AI-based software checks claims before submission to find possible errors like wrong codes, missing modifiers, or incomplete patient info. Some tools check claims in real time and flag problems before they go to payers.

Automation handles repeated tasks like verifying pre-authorizations and insurance eligibility. This lowers human mistakes and improves claim accuracy. This way, many denials can be stopped early.

Automated Eligibility Verification and Prior Authorization Tracking

Electronic tools confirm patient insurance eligibility before services are done. AI systems watch authorization needs and alert staff about expirations or missing approvals. This lowers denials related to coverage.

Workflow Automation for Denials Management and Appeals

Automated denial management systems sort denials by cause, assign cases to team members, and track appeal deadlines. They keep document libraries and create reports to find common denial patterns for fixing.

Automation cuts down on manual work and staffing costs, making payment recovery faster.

Impact on Staffing and Productivity

By handling routine tasks, AI and automation let denial teams focus on hard cases needing human thinking. This improves productivity, speeds up fixes, and helps the revenue cycle overall.

However, not many groups use these tools fully yet. Research shows almost 70% of top health systems automate less than 25% of denial management. Still, more organizations are buying new technology to meet financial challenges and tighter budgets.

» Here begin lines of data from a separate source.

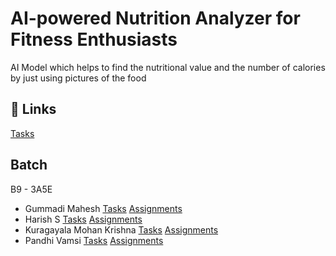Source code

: # AI-powered Nutrition Analyzer for Fitness Enthusiasts
 
 AI Model which helps to find the nutritional value and the number of calories by just using pictures of the food


## 🔗 Links

[Tasks](https://github.com/IBM-EPBL/IBM-Project-35987-1660291368/tree/main/tasks)

## Batch

 B9 - 3A5E

- Gummadi Mahesh  [Tasks](https://github.com/IBM-EPBL/IBM-Project-35987-1660291368/tree/main/Tasks/Gummadi%20Mahesh)       [Assignments](https://github.com/IBM-EPBL/IBM-Project-35987-1660291368/tree/main/Assignments/Gummadi%20Mahesh)
- Harish S   [Tasks](https://github.com/IBM-EPBL/IBM-Project-35987-1660291368/tree/main/Tasks/Harish%20S)       [Assignments](https://github.com/IBM-EPBL/IBM-Project-35987-1660291368/tree/main/Assignments/Harish%20S)
- Kuragayala Mohan Krishna   [Tasks](https://github.com/IBM-EPBL/IBM-Project-35987-1660291368/tree/main/Tasks/Kuragayala%20Mohan%20Krishna)       [Assignments](https://github.com/IBM-EPBL/IBM-Project-35987-1660291368/tree/main/Assignments/Kuragayala%20Mohan%20Krishna)
- Pandhi Vamsi   [Tasks](https://github.com/IBM-EPBL/IBM-Project-35987-1660291368/tree/main/Tasks/Pandhi%20Vamsi)       [Assignments](https://github.com/IBM-EPBL/IBM-Project-35987-1660291368/tree/main/Assignments/Pandhi%20Vamsi)
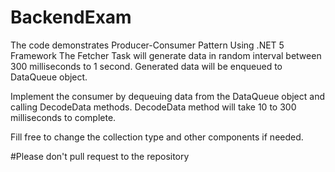 ﻿# BackendExam


The code demonstrates Producer-Consumer Pattern
Using .NET 5 Framework
The Fetcher Task will generate data in random interval between 300 milliseconds to 1 second.
Generated data will be enqueued to DataQueue object.

Implement the consumer by dequeuing data from the DataQueue object and calling DecodeData methods.
DecodeData method will take 10 to 300 milliseconds to complete.

Fill free to change the collection type and other components if needed.

#Please don't pull request to the repository

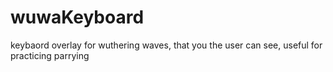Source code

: # wuwaKeyboard
keybaord overlay for wuthering waves, that you the user can see, useful for practicing parrying
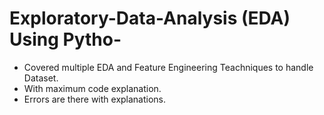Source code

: # Exploratory-Data-Analysis (EDA) Using Pytho-

  - Covered multiple EDA and Feature Engineering Teachniques to handle Dataset.
  - With maximum code explanation.
  - Errors are there with explanations.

Healthcare providers in the United States face many problems that cause claim denials. Coding mistakes, missing or wrong information, poor documentation, no prior authorization, and contract issues are common causes. Knowing these problems helps medical leaders find ways to improve.

Claim denials cost a lot in lost money and extra work. Providers who invest in staff training, good payer relationships, and new technologies like AI for claims and denial management can reduce denials and get better revenue results.

With changing payer rules and more financial pressure, fixing denials remains very important for healthcare groups. It helps them keep their operations steady and provide good patient care.

Frequently Asked Questions

What is the primary challenge facing revenue cycle management (RCM) in healthcare?

High denial rates are the top challenge for back-end RCM, with 40% of Leading Health Systems (LHS) identifying this as their biggest issue.

What impact do unresolved claims denials have on hospitals?

Unresolved claims denials can result in an average annual loss of $5 million for hospitals, equating to up to 5% of net patient revenue.

How does denials management influence financial health?

Effective denials management minimizes revenue leakage and enhances cash flow, ensuring a steady income necessary for operational sustainability.

What are common causes of denials in healthcare?

Denials often arise from errors in coding, incomplete documentation, or misunderstandings of payer requirements.

How much of their time do LHS spend on denials management?

About 60% of LHS teams report spending at least 30% of their time managing denials.

What percentage of LHS have automated denial management?

Nearly 70% of LHS have less than a quarter of their denials managed with automation.

What are the top software tools used for denials management?

Eligibility software and claims submission software are the most commonly utilized tools, with usage rates of 80% and 73%, respectively.

What drives LHS to consider RCM partnerships?

The primary factor driving LHS to consider RCM partners is the potential return on investment (ROI) these partnerships can provide.

Why are payer relationships critical in RCM?

Payer relationships significantly influence care delivery and revenue capture, making them essential for improving denial rates and increasing revenue.

What is the current state of automation in RCM for denials management?

Denials management is still early in automation maturity, but LHS are open to advanced technology solutions for optimizing efficiency.